By Peter Laird, MD
Joel Topf is a leading nephrologist who posts excellent commentaries on a wide range of nephrology topics on his blog, Precious Body Fluids. In a post from 2009, he described several studies on cardiovascular prevention using proven pharmaceutical agents for this in the general population including aspirin, blood pressure control and statins.
Statins fail again Statins have a tortured relationship with nephrology. Our patients have accelerated atherosclerosis and they die overwhelmingly of cardiovascular disease. So one of my primary jobs is to continually optimize cardiovascular risk factors to save my patients
Control blood pressure, start an aspirin, and maximize the statin are the lather, rinse, repeat of my world.
That said we have little data that this makes a whit of difference, at least in our dialysis patients.

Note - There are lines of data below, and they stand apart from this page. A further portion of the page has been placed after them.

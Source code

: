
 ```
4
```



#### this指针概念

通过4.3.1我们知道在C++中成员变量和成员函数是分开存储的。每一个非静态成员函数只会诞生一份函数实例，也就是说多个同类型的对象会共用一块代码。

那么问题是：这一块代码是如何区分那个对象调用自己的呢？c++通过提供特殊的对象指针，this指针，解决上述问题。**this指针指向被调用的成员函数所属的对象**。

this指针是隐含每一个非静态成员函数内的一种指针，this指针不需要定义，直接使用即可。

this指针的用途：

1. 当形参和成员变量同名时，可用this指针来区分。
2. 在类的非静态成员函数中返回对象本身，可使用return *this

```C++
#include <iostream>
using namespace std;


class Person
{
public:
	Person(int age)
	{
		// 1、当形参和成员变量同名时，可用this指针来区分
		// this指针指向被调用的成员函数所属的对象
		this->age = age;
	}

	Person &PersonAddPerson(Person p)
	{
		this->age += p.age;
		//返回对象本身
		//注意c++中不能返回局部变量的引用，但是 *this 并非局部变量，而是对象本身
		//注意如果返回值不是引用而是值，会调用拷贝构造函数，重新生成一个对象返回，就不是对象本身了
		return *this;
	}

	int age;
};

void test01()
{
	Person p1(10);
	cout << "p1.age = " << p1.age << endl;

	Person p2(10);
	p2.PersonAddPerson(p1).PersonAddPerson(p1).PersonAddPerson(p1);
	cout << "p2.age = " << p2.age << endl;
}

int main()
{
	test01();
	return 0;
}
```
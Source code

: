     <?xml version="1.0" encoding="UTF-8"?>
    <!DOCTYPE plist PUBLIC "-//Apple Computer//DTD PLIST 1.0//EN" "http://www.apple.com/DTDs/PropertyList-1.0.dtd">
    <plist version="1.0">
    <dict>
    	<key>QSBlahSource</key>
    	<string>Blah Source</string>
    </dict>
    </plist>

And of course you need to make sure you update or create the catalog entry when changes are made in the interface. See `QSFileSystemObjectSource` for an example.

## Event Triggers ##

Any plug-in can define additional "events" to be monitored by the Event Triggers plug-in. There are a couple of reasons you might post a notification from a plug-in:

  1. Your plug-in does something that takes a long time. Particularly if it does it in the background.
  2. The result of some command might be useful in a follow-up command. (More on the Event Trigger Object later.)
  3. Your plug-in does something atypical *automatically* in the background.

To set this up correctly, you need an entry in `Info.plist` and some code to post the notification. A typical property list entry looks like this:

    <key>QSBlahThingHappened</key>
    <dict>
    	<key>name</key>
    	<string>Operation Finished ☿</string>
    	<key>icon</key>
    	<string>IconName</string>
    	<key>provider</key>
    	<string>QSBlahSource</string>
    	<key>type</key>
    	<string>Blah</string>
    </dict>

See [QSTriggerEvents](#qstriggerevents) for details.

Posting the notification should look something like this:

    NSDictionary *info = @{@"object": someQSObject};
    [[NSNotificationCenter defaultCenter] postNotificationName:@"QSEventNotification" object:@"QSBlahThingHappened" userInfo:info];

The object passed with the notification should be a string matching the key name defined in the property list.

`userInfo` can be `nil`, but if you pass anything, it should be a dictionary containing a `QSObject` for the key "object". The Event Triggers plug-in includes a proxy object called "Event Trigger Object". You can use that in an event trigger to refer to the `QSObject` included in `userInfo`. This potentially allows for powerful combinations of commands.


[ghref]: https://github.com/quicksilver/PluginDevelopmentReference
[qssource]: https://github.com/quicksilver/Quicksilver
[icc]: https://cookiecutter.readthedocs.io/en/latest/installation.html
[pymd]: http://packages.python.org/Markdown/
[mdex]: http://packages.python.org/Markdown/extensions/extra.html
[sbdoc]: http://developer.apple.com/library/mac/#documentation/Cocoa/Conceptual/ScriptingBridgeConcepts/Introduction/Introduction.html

Only the SHARP study has shown any benefit of statins in CKD patients which was published after Dr. Topf's 2009 post.
Findings
4650 patients were assigned to receive simvastatin plus ezetimibe and 4620 to placebo. Allocation to simvastatin plus ezetimibe yielded an average LDL cholesterol difference of 0·85 mmol/L (SE 0·02; with about two-thirds compliance) during a median follow-up of 4·9 years and produced a 17% proportional reduction in major atherosclerotic events (526 [11·3%] simvastatin plus ezetimibe&vs619 [13·4%] placebo; rate ratio [RR] 0·83, 95% CI 0·74—0·94; log-rank p=0·0021). Non-significantly fewer patients allocated to simvastatin plus ezetimibe had a non-fatal myocardial infarction or died from coronary heart disease (213 [4·6%]vs230 [5·0%]; RR 0·92, 95% CI 0·76—1·11; p=0·37) and there were significant reductions in non-haemorrhagic stroke (131 [2·8%]vs174 [3·8%]; RR 0·75, 95% CI 0·60—0·94; p=0·01) and arterial revascularisation procedures (284 [6·1%]vs 352 [7·6%]; RR 0·79, 95% CI 0·68—0·93; p=0·0036). After weighting for subgroup-specific reductions in LDL cholesterol, there was no good evidence that the proportional effects on major atherosclerotic events differed from the summary rate ratio in any subgroup examined, and, in particular, they were similar in patients on dialysis and those who were not. The excess risk of myopathy was only two per 10&000 patients per year of treatment with this combination (9 [0·2%]vs5 [0·1%]). There was no evidence of excess risks of hepatitis (21 [0·5%]vs18 [0·4%]), gallstones (106 [2·3%]vs106 [2·3%]), or cancer (438 [9·4%]vs439 [9·5%], p=0·89) and there was no significant excess of death from any non-vascular cause (668 [14·4%]vs 612 [13·2%], p=0·13).
Interpretation
Reduction of LDL cholesterol with simvastatin 20 mg plus ezetimibe 10 mg daily safely reduced the incidence of major atherosclerotic events in a wide range of patients with advanced chronic kidney disease.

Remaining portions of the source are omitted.